The Last Eligible Billionaire(13)
I’m duck-walking around the room, gathering more of my belongings and writing the inscription for my tombstone in my head—here lies Begonia Fairchild, who had only just begun to find herself when her dog inadvertently destroyed her childhood idol’s brother’s prized and priceless wooden carving of his grandfather—when Hayes Rutherford, whom to this point I had assumed to be a completely sane, if not slightly out-of-touch-with-the-common-people kind of guy, returns to the living room after a short phone call that he was speaking too softly for me to overhear, and announces, “Congratulations, Begonia. You’re now my girlfriend.”
I blink at him, rub my ears—are they full of wax?—and then blink at him again as his words filter from my ears to every other part of my body, some of which should not be listening to this. “I’m sorry, what?”
He points to the carving, which makes me cringe.
I studied Maurice Bellitano in college. I spent three semesters re-taking a class on carving because I wanted to be Maurice Bellitano, but my talents lie elsewhere.

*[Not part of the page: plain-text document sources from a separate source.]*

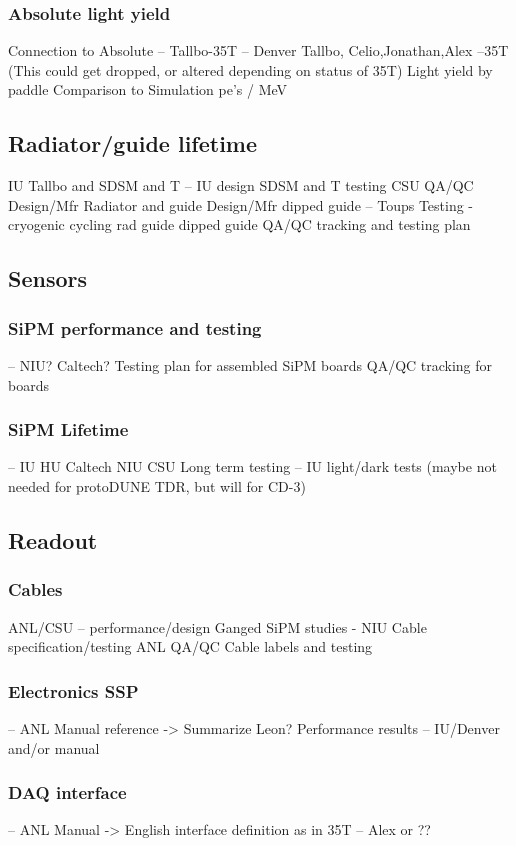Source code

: \subsubsection{ Absolute light yield}
     Connection to Absolute -- Tallbo-35T  -- Denver Tallbo, Celio,Jonathan,Alex --35T
     (This could get dropped, or altered depending on status of 35T)
     Light yield by paddle
     Comparison to Simulation
     pe's / MeV 
\subsection{Radiator/guide lifetime}
     IU Tallbo and SDSM and T  -- IU design SDSM and T testing  CSU QA/QC
     Design/Mfr Radiator and guide
     Design/Mfr dipped guide -- Toups
     Testing - cryogenic cycling 
          rad
          guide
          dipped guide
     QA/QC tracking and testing plan  
\subsection{Sensors}
\subsubsection{SiPM performance and testing}
      -- NIU? Caltech?
     Testing plan for assembled SiPM boards
     QA/QC tracking for boards     
\subsubsection{SiPM Lifetime}
      -- IU HU Caltech NIU CSU 
     Long term testing -- IU light/dark tests     
     (maybe not needed for protoDUNE TDR, but will for CD-3)
\subsection{Readout}
\subsubsection{Cables}
     ANL/CSU -- performance/design 
     Ganged SiPM studies - NIU
     Cable specification/testing ANL
     QA/QC Cable labels and testing
\subsubsection{Electronics SSP}
      -- ANL Manual reference -> Summarize  Leon?
     Performance results -- IU/Denver and/or manual
\subsubsection{DAQ interface}
      -- ANL Manual -> English 
     interface definition as in 35T  -- Alex or ??

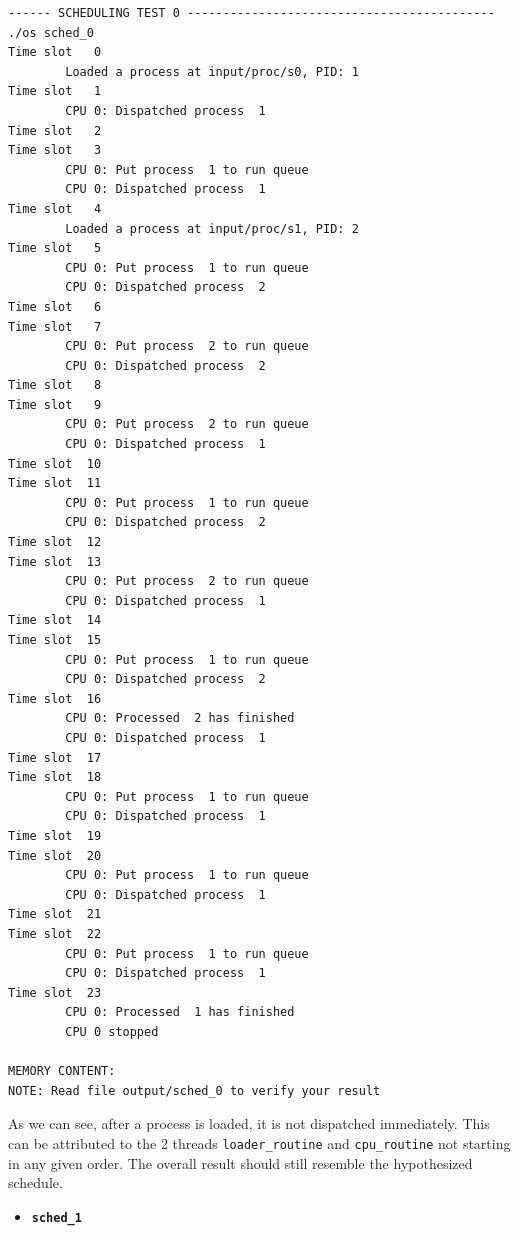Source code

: \documentclass[a4paper]{article}
\numberwithin{equation}{section}
\begin{document}
\begin{mdframed}[leftline=false,rightline=false,backgroundcolor=teal!10,nobreak=false]
  \begin{verbatim}
------ SCHEDULING TEST 0 -------------------------------------------
./os sched_0
Time slot   0
        Loaded a process at input/proc/s0, PID: 1
Time slot   1
        CPU 0: Dispatched process  1
Time slot   2
Time slot   3
        CPU 0: Put process  1 to run queue
        CPU 0: Dispatched process  1
Time slot   4
        Loaded a process at input/proc/s1, PID: 2
Time slot   5
        CPU 0: Put process  1 to run queue
        CPU 0: Dispatched process  2
Time slot   6
Time slot   7
        CPU 0: Put process  2 to run queue
        CPU 0: Dispatched process  2
Time slot   8
Time slot   9
        CPU 0: Put process  2 to run queue
        CPU 0: Dispatched process  1
Time slot  10
Time slot  11
        CPU 0: Put process  1 to run queue
        CPU 0: Dispatched process  2
Time slot  12
Time slot  13
        CPU 0: Put process  2 to run queue
        CPU 0: Dispatched process  1
Time slot  14
Time slot  15
        CPU 0: Put process  1 to run queue
        CPU 0: Dispatched process  2
Time slot  16
        CPU 0: Processed  2 has finished
        CPU 0: Dispatched process  1
Time slot  17
Time slot  18
        CPU 0: Put process  1 to run queue
        CPU 0: Dispatched process  1
Time slot  19
Time slot  20
        CPU 0: Put process  1 to run queue
        CPU 0: Dispatched process  1
Time slot  21
Time slot  22
        CPU 0: Put process  1 to run queue
        CPU 0: Dispatched process  1
Time slot  23
        CPU 0: Processed  1 has finished
        CPU 0 stopped

MEMORY CONTENT:
NOTE: Read file output/sched_0 to verify your result
  \end{verbatim}
\end{mdframed}

As we can see, after a process is loaded, it is not dispatched immediately.
This can be attributed to the 2 threads \texttt{loader_routine} and \texttt{cpu_routine} not starting in any given order.
The overall result should still resemble the hypothesized schedule.

\begin{itemize}
  \item \textbf{\texttt{sched_1}}
\end{itemize}
\end{document}
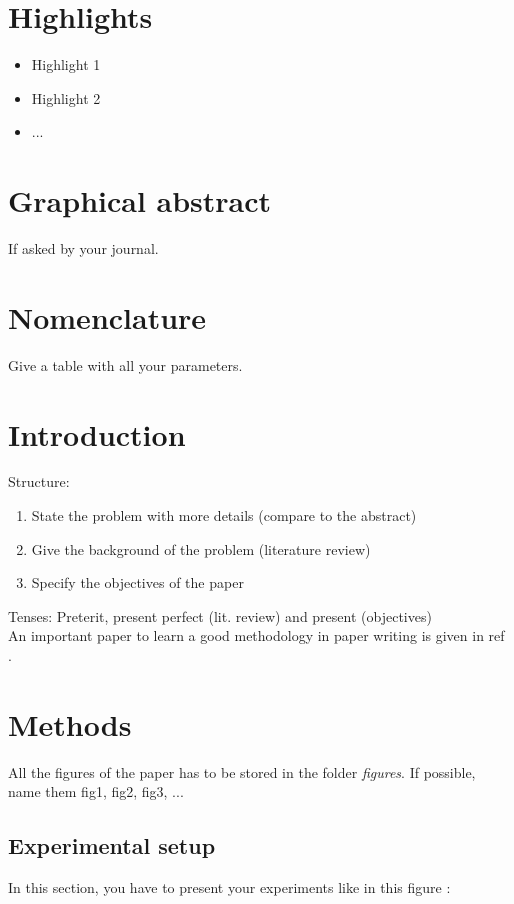 \documentclass[12pt,a4paper]{article}
\begin{document}
\clearpage
\section*{Highlights}
\begin{itemize}
\item Highlight 1
\item Highlight 2
\item ...
\end{itemize}
\clearpage

\section*{Graphical abstract}
If asked by your journal.

\clearpage

\section*{Nomenclature}
Give a table with all your parameters.

\clearpage
\section{Introduction}

Structure:
\begin{enumerate}
\item	State the problem with more details (compare to the abstract)
\item Give the background of the problem (literature review)
\item	Specify the objectives of the paper
\end{enumerate}

Tenses: Preterit, present perfect (lit. review) and present (objectives)\\

An important paper to learn a good methodology in paper writing is given in ref \cite{Whitesides2004}. 

\section{Methods}
All the figures of the paper has to be stored in the folder \textit{figures}. If possible, name them fig1, fig2, fig3, ...\\

\subsection{Experimental setup}
In this section, you have to present your experiments like in this figure :
\end{document}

My soul aches with the knowledge that my dog has just chewed up a priceless piece of art. I lift the surprisingly light carving. “Was that from Maurice’s early years? It has some inconsistencies from—”
“It’s a Bellitano original, and yes, I can prove it. Even if I couldn’t, who would the courts believe?”

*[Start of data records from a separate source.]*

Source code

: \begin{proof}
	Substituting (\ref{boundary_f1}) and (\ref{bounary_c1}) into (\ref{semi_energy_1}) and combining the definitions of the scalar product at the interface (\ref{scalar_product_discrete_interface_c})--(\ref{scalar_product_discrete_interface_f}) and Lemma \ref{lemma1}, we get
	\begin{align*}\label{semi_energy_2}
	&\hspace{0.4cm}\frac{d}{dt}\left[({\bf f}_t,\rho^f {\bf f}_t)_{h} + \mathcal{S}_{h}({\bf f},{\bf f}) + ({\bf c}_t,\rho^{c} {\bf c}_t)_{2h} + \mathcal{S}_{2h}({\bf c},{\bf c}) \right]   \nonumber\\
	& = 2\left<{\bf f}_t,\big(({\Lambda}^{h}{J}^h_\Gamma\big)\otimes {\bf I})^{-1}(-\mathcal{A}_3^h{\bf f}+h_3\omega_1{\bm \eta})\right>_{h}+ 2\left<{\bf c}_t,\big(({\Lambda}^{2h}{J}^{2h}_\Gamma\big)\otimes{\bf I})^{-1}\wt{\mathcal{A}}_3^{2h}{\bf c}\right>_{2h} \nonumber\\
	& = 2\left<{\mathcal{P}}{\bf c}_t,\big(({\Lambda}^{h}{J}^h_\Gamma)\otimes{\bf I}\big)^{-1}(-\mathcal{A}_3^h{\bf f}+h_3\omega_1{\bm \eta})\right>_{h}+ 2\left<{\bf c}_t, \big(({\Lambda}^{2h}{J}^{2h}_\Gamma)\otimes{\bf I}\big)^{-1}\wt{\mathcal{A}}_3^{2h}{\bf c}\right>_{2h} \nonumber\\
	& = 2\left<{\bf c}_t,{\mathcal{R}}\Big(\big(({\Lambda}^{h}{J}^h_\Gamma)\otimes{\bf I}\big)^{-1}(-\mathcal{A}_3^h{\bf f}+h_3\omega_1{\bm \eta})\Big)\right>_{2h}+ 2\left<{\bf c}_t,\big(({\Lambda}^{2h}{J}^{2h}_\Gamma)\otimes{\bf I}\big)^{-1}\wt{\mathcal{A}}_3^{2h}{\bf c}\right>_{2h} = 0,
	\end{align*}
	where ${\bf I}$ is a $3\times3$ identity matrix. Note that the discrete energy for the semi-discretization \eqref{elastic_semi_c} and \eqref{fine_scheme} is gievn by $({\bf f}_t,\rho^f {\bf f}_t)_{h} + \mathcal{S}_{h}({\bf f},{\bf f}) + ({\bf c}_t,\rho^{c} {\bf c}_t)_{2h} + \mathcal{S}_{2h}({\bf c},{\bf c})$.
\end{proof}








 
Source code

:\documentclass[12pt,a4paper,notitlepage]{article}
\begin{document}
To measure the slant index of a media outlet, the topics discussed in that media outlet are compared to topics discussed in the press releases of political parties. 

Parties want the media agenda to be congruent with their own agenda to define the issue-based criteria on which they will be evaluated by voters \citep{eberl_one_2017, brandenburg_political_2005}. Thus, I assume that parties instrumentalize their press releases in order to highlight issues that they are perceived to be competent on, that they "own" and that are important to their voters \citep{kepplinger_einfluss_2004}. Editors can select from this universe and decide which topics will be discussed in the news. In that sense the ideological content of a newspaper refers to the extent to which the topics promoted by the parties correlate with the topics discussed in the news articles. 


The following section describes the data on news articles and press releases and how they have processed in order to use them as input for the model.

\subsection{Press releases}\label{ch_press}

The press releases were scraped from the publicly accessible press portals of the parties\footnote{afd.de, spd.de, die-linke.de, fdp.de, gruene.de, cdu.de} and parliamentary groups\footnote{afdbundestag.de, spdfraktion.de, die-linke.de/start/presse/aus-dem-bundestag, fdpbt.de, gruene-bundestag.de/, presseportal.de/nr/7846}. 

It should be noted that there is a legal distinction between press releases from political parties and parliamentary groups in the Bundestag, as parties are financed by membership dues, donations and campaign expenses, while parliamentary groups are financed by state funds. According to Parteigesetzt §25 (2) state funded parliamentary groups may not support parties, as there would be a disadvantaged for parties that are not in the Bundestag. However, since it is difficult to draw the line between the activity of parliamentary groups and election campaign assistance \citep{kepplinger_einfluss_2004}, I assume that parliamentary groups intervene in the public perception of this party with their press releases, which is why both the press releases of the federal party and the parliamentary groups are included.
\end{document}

“Do you know that you have a choice every day to not be the kind of guy who thinks everything is a personal insult? It’s okay to let things go. Research says it actually makes us happier to assume everyone around us has good intentions and sometimes screw-ups happen.”
Hayes Rutherford is unswayed. At this point, I’m pretty certain a twenty-foot ocean wave couldn’t budge him. He’s laser-focused on me, and whatever he’s about to say next, it can’t be good.
“I can bill you for the damages to that statue, among the rest of the damages you’ve caused to this house and the grounds, or we can come to an alternate arrangement whereby you present yourself to my mother and the world as my girlfriend, and I don’t financially ruin you for life.”
That is not what I expected him to say, and it takes me a minute to find an appropriate response. “You live in a very strange world.”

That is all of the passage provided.